Updating airflow.cfg¶
For precise configuration the [cwl]
section can be added to airflow.cfg. All of the parameters descibed below are optional and will take their default values if not provided.
If job already included absolute paths for tmp_folder and outputs_folder the corresponent parameters from airflow.cfg will be ignored.
In other situation, for example when running CWL-Airflow with docker-compose
, one may need to set the exact locations for tmp, outputs, inputs and pickle folders to allow their proper mounting to Docker container.
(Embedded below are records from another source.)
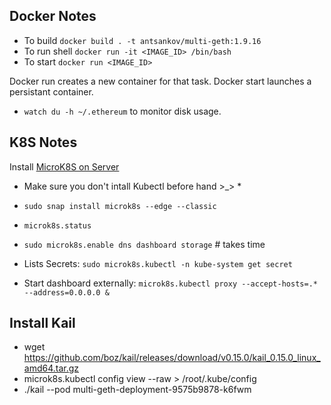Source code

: ## Docker Notes
* To build `docker build . -t antsankov/multi-geth:1.9.16`
* To run shell `docker run -it <IMAGE_ID> /bin/bash` 
* To start `docker run <IMAGE_ID>`

Docker run creates a new container for that task. 
Docker start launches a persistant container.

* `watch du -h ~/.ethereum` to monitor disk usage. 

## K8S Notes
Install [MicroK8S on Server](https://thenewstack.io/deploy-a-single-node-kubernetes-instance-in-seconds-with-microk8s/)

* Make sure you don't intall Kubectl before hand >_> * 

* `sudo snap install microk8s --edge --classic`
* `microk8s.status` 
* `sudo microk8s.enable dns dashboard storage` # takes time 


* Lists Secrets: `sudo microk8s.kubectl -n kube-system get secret`
* Start dashboard externally: `microk8s.kubectl proxy --accept-hosts=.* --address=0.0.0.0 &` 

## Install Kail 
* wget https://github.com/boz/kail/releases/download/v0.15.0/kail_0.15.0_linux_amd64.tar.gz
* microk8s.kubectl config view --raw > /root/.kube/config
* ./kail --pod multi-geth-deployment-9575b9878-k6fwm
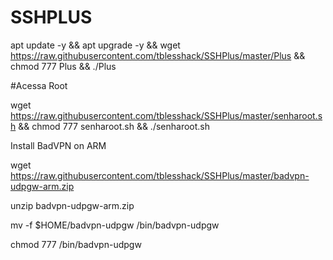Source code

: # SSHPLUS

apt update -y && apt upgrade -y && wget https://raw.githubusercontent.com/tblesshack/SSHPlus/master/Plus && chmod 777 Plus && ./Plus


#Acessa Root

wget https://raw.githubusercontent.com/tblesshack/SSHPlus/master/senharoot.sh && chmod 777 senharoot.sh && ./senharoot.sh

Install BadVPN on ARM

wget https://raw.githubusercontent.com/tblesshack/SSHPlus/master/badvpn-udpgw-arm.zip

unzip badvpn-udpgw-arm.zip

mv -f $HOME/badvpn-udpgw /bin/badvpn-udpgw

chmod 777 /bin/badvpn-udpgw
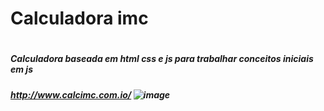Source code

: <h1> Calculadora imc<h1>

<h5> Calculadora baseada em html css e js para trabalhar conceitos iniciais em js<h5>


http://www.calcimc.com.io/
![image](https://user-images.githubusercontent.com/58758617/212499509-1130c841-9466-4e5a-b7fd-3ff6c87bf89e.png)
Also, following the abovementioned scenario, all input files required for workflow execution might be placed into inputs_folder. At the same time, when using relative locations in the job file, all paths will be resolved based on the same inputs_folder. For additional details refer to Running CWL-Airflow with docker-compose section.
[cwl]
# Temp folder to keep intermediate workflow execution data.
# Ignored if job already has tmp_folder set as absolute path.
# If job has tmp_folder set as a relative path, it will be resolved based on this location.
# Default: AIRFLOW_HOME/cwl_tmp_folder
tmp_folder =
# Output folder to save workflow execution results.
# Ignored if job already has outputs_folder set as absolute path.
# If job has outputs_folder set as a relative path, it will be resolved based on this location.
# Default: AIRFLOW_HOME/cwl_outputs_folder
outputs_folder =
# Folder to keep input files.
# If job has relative paths for input files they will be resolved based on this location.
# Default: AIRFLOW_HOME/cwl_inputs_folder
inputs_folder =
# Folder to keep pickled workflows for fast workflow loading.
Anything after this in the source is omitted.